Special issue with the Sunday Magazine
Food : April 30, 2000
Dining in style
Jyoti N. Parekh
The author is a food writer based in Mumbai.
To share good food with family and friends is an age old tradition. Every occasion, either a festival or a family function or even the arrival of a new season, is considered a good reason to celebrate. No joyous occasion is complete without serving mouth watering delicacies, and in style.
Indians love to organise feasts of unbelievable grandeur and opulence. History and mythology is full of such examples. Our heritage of centuries reveals that entertaining guests has always been the pride of every home, rich or poor.
In today's world entertaining guests has acquired a subtler shade of meaning than just sharing food. Serving a fabulous meal in a beautiful setting gives the host and hostess an opportunity to express their aesthetic abilities.
In urban India, it is amazing to observe the internationalisation of food culture. As communication in this jet age has made rapid progress, more and more people are getting exposed to global culinary secrets. Vegetarian food has gained popularity and a synthesis of Indian dishes alongside western dishes has become possible. Housewives and chefs adapt and create exciting dishes. A Japanese flower arrangement on the table, Thai vegetable and fruit carvings to enhance the setting, Czech crystal and English bone china to serve food, Irish linen and German cutlery in laying the table. All this and the wonderful wealth of Indian ethnic pots and silverware and banana leaves go a long way in creating the right ambience for a feast.
Depending on the occasion food can be served either in the traditional way in a thali or on banana leaves or in the buffet style.
In a typical Indian style the meal is served on a flat circular plate with shallow rim known as the thali. Curries and dhals are poured into bowls known as katoris which can either be arranged on or near the thali. On festive occasions, the thali and katoris are arranged on a raised stand made of wood known as patla. Another patla is arranged for the guest to sit. The festive border design on the floor is either rangoli or alpana, an ancient art of India - which is hand drawn with powdered marble, sand or rice paste. Generally, all items of food including the puris, dhals, curries, sweets, savouries, kachumber (salad) and accompaniments are served together, except the rice and crispies, which are offered separately. The food can also be served on banana leaves. The hostess gets the opportunity to pamper her guests and pay personal attention to their needs.

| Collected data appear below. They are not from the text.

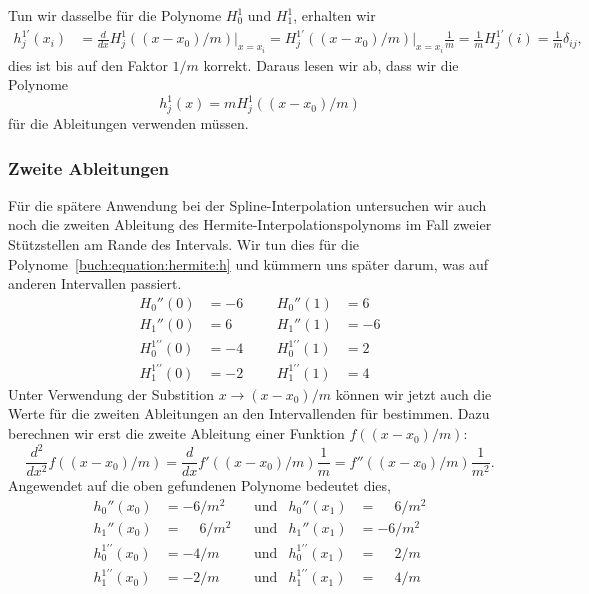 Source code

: Tun wir dasselbe für die Polynome $H_0^1$ und $H_1^1$, erhalten wir
\begin{align*}
h_j^{1\prime}(x_i)
&=
\frac{d}{dx} H_j^1((x-x_0)/m) \bigg|_{x=x_i}
=
H_j^{1\prime}((x-x_0)/m)\bigg|_{x=x_i} \frac{1}{m}
=
\frac1m
H_j^{1\prime}(i)
=
\frac1m\delta_{ij},
\end{align*}
dies ist bis auf den Faktor $1/m$ korrekt.
Daraus lesen wir ab, dass wir die Polynome
\[
h_j^1(x)
=
mH_j^1((x-x_0)/m)
\]
für die Ableitungen verwenden müssen.

\subsubsection{Zweite Ableitungen}
Für die spätere Anwendung bei der Spline-Interpolation untersuchen
wir auch noch die zweiten Ableitung des Hermite-Interpolationspolynoms
im Fall zweier Stützstellen am Rande des Intervals.
Wir tun dies für die Polynome~\eqref{buch:equation:hermite:h}
und kümmern uns später darum, was auf anderen Intervallen passiert.
\[
\begin{aligned}
H_0''(0)                &= -6 &&&  H_0''(1)                &=  6
\\
H_1''(0)                &=  6 &&&  H_1''(1)                &= -6
\\
H_0^{1\prime\prime}(0)  &= -4 &&&  H_0^{1\prime\prime}(1)  &=  2
\\
H_1^{1\prime\prime}(0)  &= -2 &&&  H_1^{1\prime\prime}(1)  &=  4
\end{aligned}
\]
Unter Verwendung der Substition $x\to (x-x_0)/m$ können wir jetzt auch
die Werte für die zweiten Ableitungen an den Intervallenden für bestimmen.
Dazu berechnen wir erst die zweite Ableitung einer Funktion $f((x-x_0)/m)$:
\[
\frac{d^2}{dx^2} f((x-x_0)/m)
=
\frac{d}{dx} f'((x-x_0)/m) \frac1m
=
f''((x-x_0)/m) \frac1{m^2}.
\]
Angewendet auf die oben gefundenen Polynome bedeutet dies, 
\[
\begin{aligned}
h_0''(x_0) &=          - 6/m^2
&&\text{und}&
h_0''(x_1) &= \phantom{-}6/m^2 \\
h_1''(x_0) &= \phantom{-}6/m^2
&&\text{und}&
h_1''(x_1) &=          - 6/m^2 \\
h_0^{1\prime\prime}(x_0) &=           -4/m
&&\text{und}&
h_0^{1\prime\prime}(x_1) &= \phantom{-}2/m \\
h_1^{1\prime\prime}(x_0) &=          - 2/m
&&\text{und}&
h_1^{1\prime\prime}(x_1) &= \phantom{-}4/m 
\end{aligned}
\]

Westerners have a wonderful way of laying the table on formal occasions. Care is taken to use a beautiful, well pressed tablecloth. It should be straight and evenly spread. Table mats are kept in front of every chair. Dinner plates, side plates, glasses, spoons and knives are placed in proper positions. Well starched clean, crisp napkins are either folded into interesting shapes and placed on the plate or in a glass or slipped into small rings made of silver, lacquerware or ceramic.
Going in for a buffet is practical when the host wants to entertain a large number of people. All plates, glasses, cutlery and napkins are neatly kept on one side of a large table.
People take special pleasure in decorating their buffet tables with carved ice blocks, an array of carved vegetables, fruits and flowers. The art of carving fruit and vegetables into flowers and leaves came to us from Thailand. But having come to India, this art has found original and exotic expressions through the imaginative work by expert chefs and creative housewives.
Whatever your style of entertaining, Indian, western or oriental or a perfect combination of all, make sure the guest goes away feeling pampered.